Dataset entries:

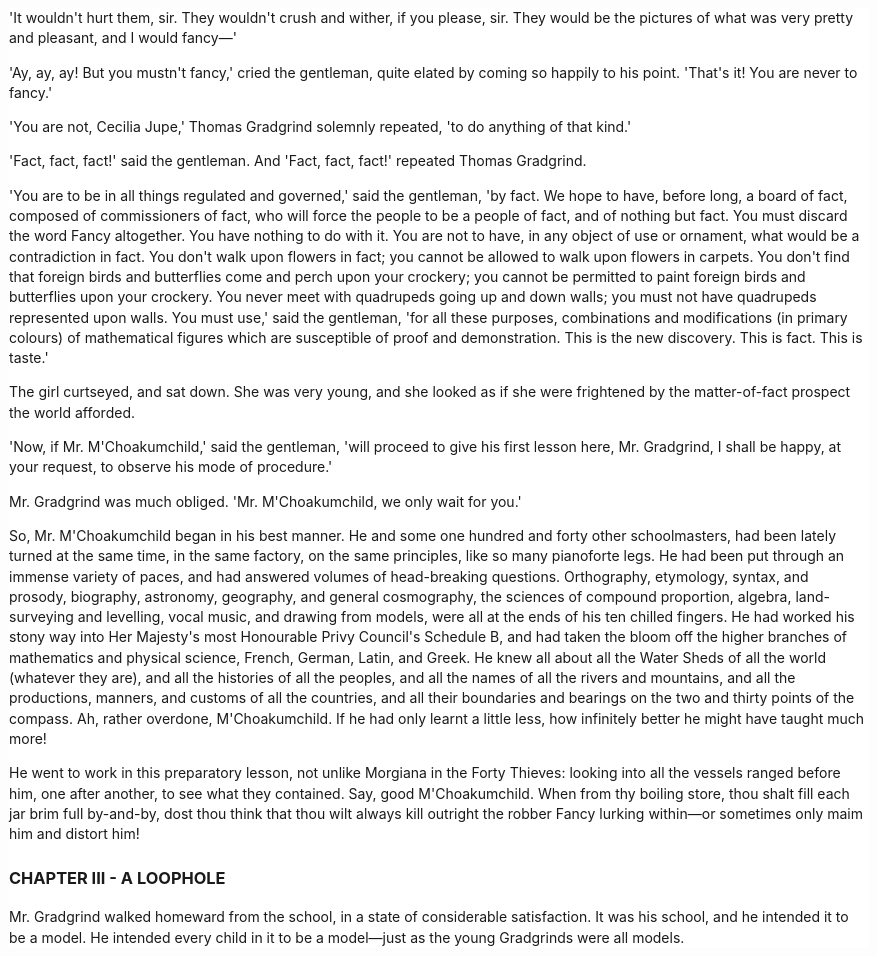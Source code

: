 'It wouldn't hurt them, sir. They wouldn't crush and wither, if you please, sir. They would be the pictures of what was very pretty and pleasant, and I would fancy—'

'Ay, ay, ay! But you mustn't fancy,' cried the gentleman, quite elated by coming so happily to his point. 'That's it! You are never to fancy.'

'You are not, Cecilia Jupe,' Thomas Gradgrind solemnly repeated, 'to do anything of that kind.'

'Fact, fact, fact!' said the gentleman. And 'Fact, fact, fact!' repeated Thomas Gradgrind.

'You are to be in all things regulated and governed,' said the gentleman, 'by fact. We hope to have, before long, a board of fact, composed of commissioners of fact, who will force the people to be a people of fact, and of nothing but fact. You must discard the word Fancy altogether. You have nothing to do with it. You are not to have, in any object of use or ornament, what would be a contradiction in fact. You don't walk upon flowers in fact; you cannot be allowed to walk upon flowers in carpets. You don't find that foreign birds and butterflies come and perch upon your crockery; you cannot be permitted to paint foreign birds and butterflies upon your crockery. You never meet with quadrupeds going up and down walls; you must not have quadrupeds represented upon walls. You must use,' said the gentleman, 'for all these purposes, combinations and modifications (in primary colours) of mathematical figures which are susceptible of proof and demonstration. This is the new discovery. This is fact. This is taste.'

The girl curtseyed, and sat down. She was very young, and she looked as if she were frightened by the matter-of-fact prospect the world afforded.

'Now, if Mr. M'Choakumchild,' said the gentleman, 'will proceed to give his first lesson here, Mr. Gradgrind, I shall be happy, at your request, to observe his mode of procedure.'

Mr. Gradgrind was much obliged. 'Mr. M'Choakumchild, we only wait for you.'

So, Mr. M'Choakumchild began in his best manner. He and some one hundred and forty other schoolmasters, had been lately turned at the same time, in the same factory, on the same principles, like so many pianoforte legs. He had been put through an immense variety of paces, and had answered volumes of head-breaking questions. Orthography, etymology, syntax, and prosody, biography, astronomy, geography, and general cosmography, the sciences of compound proportion, algebra, land-surveying and levelling, vocal music, and drawing from models, were all at the ends of his ten chilled fingers. He had worked his stony way into Her Majesty's most Honourable Privy Council's Schedule B, and had taken the bloom off the higher branches of mathematics and physical science, French, German, Latin, and Greek. He knew all about all the Water Sheds of all the world (whatever they are), and all the histories of all the peoples, and all the names of all the rivers and mountains, and all the productions, manners, and customs of all the countries, and all their boundaries and bearings on the two and thirty points of the compass. Ah, rather overdone, M'Choakumchild. If he had only learnt a little less, how infinitely better he might have taught much more!

He went to work in this preparatory lesson, not unlike Morgiana in the Forty Thieves: looking into all the vessels ranged before him, one after another, to see what they contained. Say, good M'Choakumchild. When from thy boiling store, thou shalt fill each jar brim full by-and-by, dost thou think that thou wilt always kill outright the robber Fancy lurking within—or sometimes only maim him and distort him!


### CHAPTER III - A LOOPHOLE

Mr. Gradgrind walked homeward from the school, in a state of considerable satisfaction. It was his school, and he intended it to be a model. He intended every child in it to be a model—just as the young Gradgrinds were all models.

■ About this task
In the answer, include exactly the lines from the top of the entries through the line containing "repeated Thomas Gradgrind.", and nothing else, not even the pictures.

■ Completed exercise
Source code

: 'It wouldn't hurt them, sir. They wouldn't crush and wither, if you please, sir. They would be the pictures of what was very pretty and pleasant, and I would fancy—'

'Ay, ay, ay! But you mustn't fancy,' cried the gentleman, quite elated by coming so happily to his point. 'That's it! You are never to fancy.'

'You are not, Cecilia Jupe,' Thomas Gradgrind solemnly repeated, 'to do anything of that kind.'

'Fact, fact, fact!' said the gentleman. And 'Fact, fact, fact!' repeated Thomas Gradgrind.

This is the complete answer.